- Your assignment
Every record shown below should be duplicated exactly.
*** Opening of The data ***
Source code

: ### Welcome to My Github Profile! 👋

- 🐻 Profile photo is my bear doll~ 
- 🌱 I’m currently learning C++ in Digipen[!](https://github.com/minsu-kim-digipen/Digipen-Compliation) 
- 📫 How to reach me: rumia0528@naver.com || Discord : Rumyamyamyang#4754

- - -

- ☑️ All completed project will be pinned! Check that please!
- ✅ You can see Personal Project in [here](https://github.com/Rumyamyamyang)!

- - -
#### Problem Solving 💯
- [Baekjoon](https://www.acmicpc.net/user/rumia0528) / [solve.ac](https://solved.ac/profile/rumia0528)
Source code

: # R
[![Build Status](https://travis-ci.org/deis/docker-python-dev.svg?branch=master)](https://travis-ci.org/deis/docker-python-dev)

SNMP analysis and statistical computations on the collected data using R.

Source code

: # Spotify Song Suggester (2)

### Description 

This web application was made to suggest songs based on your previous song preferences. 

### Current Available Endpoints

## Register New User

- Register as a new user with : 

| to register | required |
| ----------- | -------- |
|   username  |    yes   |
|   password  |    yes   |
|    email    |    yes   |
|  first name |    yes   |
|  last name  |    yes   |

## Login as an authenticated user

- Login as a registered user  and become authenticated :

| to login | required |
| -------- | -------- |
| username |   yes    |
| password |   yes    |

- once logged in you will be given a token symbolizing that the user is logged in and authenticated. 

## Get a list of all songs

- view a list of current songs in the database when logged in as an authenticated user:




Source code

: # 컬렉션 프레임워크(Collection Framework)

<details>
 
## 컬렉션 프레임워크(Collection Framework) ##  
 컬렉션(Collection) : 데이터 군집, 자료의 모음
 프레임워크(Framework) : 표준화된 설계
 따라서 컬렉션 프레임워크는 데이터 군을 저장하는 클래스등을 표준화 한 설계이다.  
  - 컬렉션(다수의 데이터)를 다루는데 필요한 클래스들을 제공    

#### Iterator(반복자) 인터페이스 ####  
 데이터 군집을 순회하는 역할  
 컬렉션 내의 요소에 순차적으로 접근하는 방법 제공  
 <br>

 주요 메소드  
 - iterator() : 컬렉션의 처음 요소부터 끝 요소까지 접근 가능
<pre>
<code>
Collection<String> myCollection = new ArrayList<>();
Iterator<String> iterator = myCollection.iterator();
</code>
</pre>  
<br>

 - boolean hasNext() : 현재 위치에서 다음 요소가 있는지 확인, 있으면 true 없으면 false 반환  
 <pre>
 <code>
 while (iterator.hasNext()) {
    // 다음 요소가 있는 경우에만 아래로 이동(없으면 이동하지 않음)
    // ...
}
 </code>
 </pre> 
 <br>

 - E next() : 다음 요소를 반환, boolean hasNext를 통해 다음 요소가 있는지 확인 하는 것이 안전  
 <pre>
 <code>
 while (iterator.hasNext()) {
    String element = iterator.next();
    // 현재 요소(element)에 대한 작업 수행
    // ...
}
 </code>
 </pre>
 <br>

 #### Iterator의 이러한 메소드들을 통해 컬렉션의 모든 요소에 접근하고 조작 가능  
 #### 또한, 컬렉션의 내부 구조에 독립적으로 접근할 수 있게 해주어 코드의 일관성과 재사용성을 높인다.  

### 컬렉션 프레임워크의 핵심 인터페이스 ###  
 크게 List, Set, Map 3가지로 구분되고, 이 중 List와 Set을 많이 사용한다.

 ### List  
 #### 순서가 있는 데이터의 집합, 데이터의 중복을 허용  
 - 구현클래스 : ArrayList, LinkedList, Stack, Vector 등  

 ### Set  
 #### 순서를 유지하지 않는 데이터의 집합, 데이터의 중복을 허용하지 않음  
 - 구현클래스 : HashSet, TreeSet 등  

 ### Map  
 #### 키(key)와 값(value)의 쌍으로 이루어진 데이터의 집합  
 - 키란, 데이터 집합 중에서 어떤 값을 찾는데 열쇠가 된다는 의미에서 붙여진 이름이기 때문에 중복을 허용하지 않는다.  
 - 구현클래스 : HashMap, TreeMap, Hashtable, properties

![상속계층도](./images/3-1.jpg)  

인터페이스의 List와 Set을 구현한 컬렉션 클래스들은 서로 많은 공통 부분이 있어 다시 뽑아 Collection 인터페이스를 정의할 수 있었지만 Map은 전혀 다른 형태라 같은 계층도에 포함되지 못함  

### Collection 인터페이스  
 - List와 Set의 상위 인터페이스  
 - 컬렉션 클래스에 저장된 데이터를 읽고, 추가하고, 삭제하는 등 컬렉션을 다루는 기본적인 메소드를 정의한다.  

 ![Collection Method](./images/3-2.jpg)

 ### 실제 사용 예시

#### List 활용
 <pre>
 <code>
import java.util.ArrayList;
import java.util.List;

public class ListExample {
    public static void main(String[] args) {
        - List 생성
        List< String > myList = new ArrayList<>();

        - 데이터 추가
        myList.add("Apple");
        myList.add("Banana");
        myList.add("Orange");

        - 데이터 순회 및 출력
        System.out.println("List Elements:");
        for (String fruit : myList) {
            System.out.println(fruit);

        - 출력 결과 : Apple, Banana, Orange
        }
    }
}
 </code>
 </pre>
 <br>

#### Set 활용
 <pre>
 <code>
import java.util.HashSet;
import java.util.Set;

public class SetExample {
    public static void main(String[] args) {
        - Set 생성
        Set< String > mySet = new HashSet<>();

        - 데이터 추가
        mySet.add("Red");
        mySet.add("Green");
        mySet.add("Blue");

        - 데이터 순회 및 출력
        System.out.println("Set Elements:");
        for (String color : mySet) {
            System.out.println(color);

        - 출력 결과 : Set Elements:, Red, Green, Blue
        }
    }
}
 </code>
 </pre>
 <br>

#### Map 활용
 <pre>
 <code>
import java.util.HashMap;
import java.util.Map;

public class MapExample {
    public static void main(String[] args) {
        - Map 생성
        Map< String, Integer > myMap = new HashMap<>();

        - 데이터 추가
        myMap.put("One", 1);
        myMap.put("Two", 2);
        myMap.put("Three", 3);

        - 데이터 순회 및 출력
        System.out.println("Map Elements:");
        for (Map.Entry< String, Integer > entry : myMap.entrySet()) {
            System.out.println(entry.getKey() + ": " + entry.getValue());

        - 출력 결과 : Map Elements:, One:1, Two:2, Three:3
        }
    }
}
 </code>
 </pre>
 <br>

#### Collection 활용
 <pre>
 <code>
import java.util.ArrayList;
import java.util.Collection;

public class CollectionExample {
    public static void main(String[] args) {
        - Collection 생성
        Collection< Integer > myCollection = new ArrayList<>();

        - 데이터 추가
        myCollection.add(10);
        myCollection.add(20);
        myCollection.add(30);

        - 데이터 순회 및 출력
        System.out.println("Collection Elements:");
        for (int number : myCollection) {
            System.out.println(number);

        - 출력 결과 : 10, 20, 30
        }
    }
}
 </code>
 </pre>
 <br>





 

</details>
*** Close of The data ***
- Written solution
Source code

: ### Welcome to My Github Profile! 👋

- 🐻 Profile photo is my bear doll~ 
- 🌱 I’m currently learning C++ in Digipen[!](https://github.com/minsu-kim-digipen/Digipen-Compliation) 
- 📫 How to reach me: rumia0528@naver.com || Discord : Rumyamyamyang#4754

- - -

- ☑️ All completed project will be pinned! Check that please!
- ✅ You can see Personal Project in [here](https://github.com/Rumyamyamyang)!

- - -
#### Problem Solving 💯
- [Baekjoon](https://www.acmicpc.net/user/rumia0528) / [solve.ac](https://solved.ac/profile/rumia0528)
Source code

: # R
[![Build Status](https://travis-ci.org/deis/docker-python-dev.svg?branch=master)](https://travis-ci.org/deis/docker-python-dev)

SNMP analysis and statistical computations on the collected data using R.

Source code

: # Spotify Song Suggester (2)

### Description 

This web application was made to suggest songs based on your previous song preferences. 

### Current Available Endpoints

## Register New User

- Register as a new user with : 

| to register | required |
| ----------- | -------- |
|   username  |    yes   |
|   password  |    yes   |
|    email    |    yes   |
|  first name |    yes   |
|  last name  |    yes   |

## Login as an authenticated user

- Login as a registered user  and become authenticated :

| to login | required |
| -------- | -------- |
| username |   yes    |
| password |   yes    |

- once logged in you will be given a token symbolizing that the user is logged in and authenticated. 

## Get a list of all songs

- view a list of current songs in the database when logged in as an authenticated user:




Source code

: # 컬렉션 프레임워크(Collection Framework)

<details>
 
## 컬렉션 프레임워크(Collection Framework) ##  
 컬렉션(Collection) : 데이터 군집, 자료의 모음
 프레임워크(Framework) : 표준화된 설계
 따라서 컬렉션 프레임워크는 데이터 군을 저장하는 클래스등을 표준화 한 설계이다.  
  - 컬렉션(다수의 데이터)를 다루는데 필요한 클래스들을 제공    

#### Iterator(반복자) 인터페이스 ####  
 데이터 군집을 순회하는 역할  
 컬렉션 내의 요소에 순차적으로 접근하는 방법 제공  
 <br>

 주요 메소드  
 - iterator() : 컬렉션의 처음 요소부터 끝 요소까지 접근 가능
<pre>
<code>
Collection<String> myCollection = new ArrayList<>();
Iterator<String> iterator = myCollection.iterator();
</code>
</pre>  
<br>

 - boolean hasNext() : 현재 위치에서 다음 요소가 있는지 확인, 있으면 true 없으면 false 반환  
 <pre>
 <code>
 while (iterator.hasNext()) {
    // 다음 요소가 있는 경우에만 아래로 이동(없으면 이동하지 않음)
    // ...
}
 </code>
 </pre> 
 <br>

 - E next() : 다음 요소를 반환, boolean hasNext를 통해 다음 요소가 있는지 확인 하는 것이 안전  
 <pre>
 <code>
 while (iterator.hasNext()) {
    String element = iterator.next();
    // 현재 요소(element)에 대한 작업 수행
    // ...
}
 </code>
 </pre>
 <br>

 #### Iterator의 이러한 메소드들을 통해 컬렉션의 모든 요소에 접근하고 조작 가능  
 #### 또한, 컬렉션의 내부 구조에 독립적으로 접근할 수 있게 해주어 코드의 일관성과 재사용성을 높인다.  

### 컬렉션 프레임워크의 핵심 인터페이스 ###  
 크게 List, Set, Map 3가지로 구분되고, 이 중 List와 Set을 많이 사용한다.

 ### List  
 #### 순서가 있는 데이터의 집합, 데이터의 중복을 허용  
 - 구현클래스 : ArrayList, LinkedList, Stack, Vector 등  

 ### Set  
 #### 순서를 유지하지 않는 데이터의 집합, 데이터의 중복을 허용하지 않음  
 - 구현클래스 : HashSet, TreeSet 등  

 ### Map  
 #### 키(key)와 값(value)의 쌍으로 이루어진 데이터의 집합  
 - 키란, 데이터 집합 중에서 어떤 값을 찾는데 열쇠가 된다는 의미에서 붙여진 이름이기 때문에 중복을 허용하지 않는다.  
 - 구현클래스 : HashMap, TreeMap, Hashtable, properties

![상속계층도](./images/3-1.jpg)  

인터페이스의 List와 Set을 구현한 컬렉션 클래스들은 서로 많은 공통 부분이 있어 다시 뽑아 Collection 인터페이스를 정의할 수 있었지만 Map은 전혀 다른 형태라 같은 계층도에 포함되지 못함  

### Collection 인터페이스  
 - List와 Set의 상위 인터페이스  
 - 컬렉션 클래스에 저장된 데이터를 읽고, 추가하고, 삭제하는 등 컬렉션을 다루는 기본적인 메소드를 정의한다.  

 ![Collection Method](./images/3-2.jpg)

 ### 실제 사용 예시

#### List 활용
 <pre>
 <code>
import java.util.ArrayList;
import java.util.List;

public class ListExample {
    public static void main(String[] args) {
        - List 생성
        List< String > myList = new ArrayList<>();

        - 데이터 추가
        myList.add("Apple");
        myList.add("Banana");
        myList.add("Orange");

        - 데이터 순회 및 출력
        System.out.println("List Elements:");
        for (String fruit : myList) {
            System.out.println(fruit);

        - 출력 결과 : Apple, Banana, Orange
        }
    }
}
 </code>
 </pre>
 <br>

#### Set 활용
 <pre>
 <code>
import java.util.HashSet;
import java.util.Set;

public class SetExample {
    public static void main(String[] args) {
        - Set 생성
        Set< String > mySet = new HashSet<>();

        - 데이터 추가
        mySet.add("Red");
        mySet.add("Green");
        mySet.add("Blue");

        - 데이터 순회 및 출력
        System.out.println("Set Elements:");
        for (String color : mySet) {
            System.out.println(color);

        - 출력 결과 : Set Elements:, Red, Green, Blue
        }
    }
}
 </code>
 </pre>
 <br>

#### Map 활용
 <pre>
 <code>
import java.util.HashMap;
import java.util.Map;

public class MapExample {
    public static void main(String[] args) {
        - Map 생성
        Map< String, Integer > myMap = new HashMap<>();

        - 데이터 추가
        myMap.put("One", 1);
        myMap.put("Two", 2);
        myMap.put("Three", 3);

        - 데이터 순회 및 출력
        System.out.println("Map Elements:");
        for (Map.Entry< String, Integer > entry : myMap.entrySet()) {
            System.out.println(entry.getKey() + ": " + entry.getValue());

        - 출력 결과 : Map Elements:, One:1, Two:2, Three:3
        }
    }
}
 </code>
 </pre>
 <br>

#### Collection 활용
 <pre>
 <code>
import java.util.ArrayList;
import java.util.Collection;

public class CollectionExample {
    public static void main(String[] args) {
        - Collection 생성
        Collection< Integer > myCollection = new ArrayList<>();

        - 데이터 추가
        myCollection.add(10);
        myCollection.add(20);
        myCollection.add(30);

        - 데이터 순회 및 출력
        System.out.println("Collection Elements:");
        for (int number : myCollection) {
            System.out.println(number);

        - 출력 결과 : 10, 20, 30
        }
    }
}
 </code>
 </pre>
 <br>





 

</details>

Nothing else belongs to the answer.